* _Information provided_

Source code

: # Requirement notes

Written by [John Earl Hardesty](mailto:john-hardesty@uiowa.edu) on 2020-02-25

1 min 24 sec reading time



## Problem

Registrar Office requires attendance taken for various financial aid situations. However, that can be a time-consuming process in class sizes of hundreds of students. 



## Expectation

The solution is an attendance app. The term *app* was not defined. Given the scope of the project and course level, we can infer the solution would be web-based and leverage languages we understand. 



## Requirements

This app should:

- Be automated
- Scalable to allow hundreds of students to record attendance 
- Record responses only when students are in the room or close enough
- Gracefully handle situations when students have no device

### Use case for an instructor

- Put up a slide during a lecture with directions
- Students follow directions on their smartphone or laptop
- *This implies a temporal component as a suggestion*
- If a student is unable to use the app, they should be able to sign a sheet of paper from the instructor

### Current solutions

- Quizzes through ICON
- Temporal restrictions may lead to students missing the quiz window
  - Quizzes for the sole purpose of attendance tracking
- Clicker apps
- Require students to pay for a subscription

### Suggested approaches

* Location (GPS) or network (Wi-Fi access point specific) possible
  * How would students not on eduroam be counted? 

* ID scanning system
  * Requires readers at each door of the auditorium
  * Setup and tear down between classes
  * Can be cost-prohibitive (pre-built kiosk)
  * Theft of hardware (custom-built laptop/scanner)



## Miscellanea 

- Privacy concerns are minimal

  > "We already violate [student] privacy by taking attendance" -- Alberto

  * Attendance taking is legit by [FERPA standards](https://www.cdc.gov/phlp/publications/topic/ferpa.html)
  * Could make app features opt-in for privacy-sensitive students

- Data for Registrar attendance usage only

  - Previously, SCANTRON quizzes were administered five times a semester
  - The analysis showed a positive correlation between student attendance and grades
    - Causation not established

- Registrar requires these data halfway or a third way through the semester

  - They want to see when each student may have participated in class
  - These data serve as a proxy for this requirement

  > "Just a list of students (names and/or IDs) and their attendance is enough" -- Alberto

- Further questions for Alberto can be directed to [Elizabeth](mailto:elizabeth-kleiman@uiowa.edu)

* _What to do_
Gather each line from the listing above that holds "taking".

* _Written answer_
  > "We already violate [student] privacy by taking attendance" -- Alberto
  * Attendance taking is legit by [FERPA standards](https://www.cdc.gov/phlp/publications/topic/ferpa.html)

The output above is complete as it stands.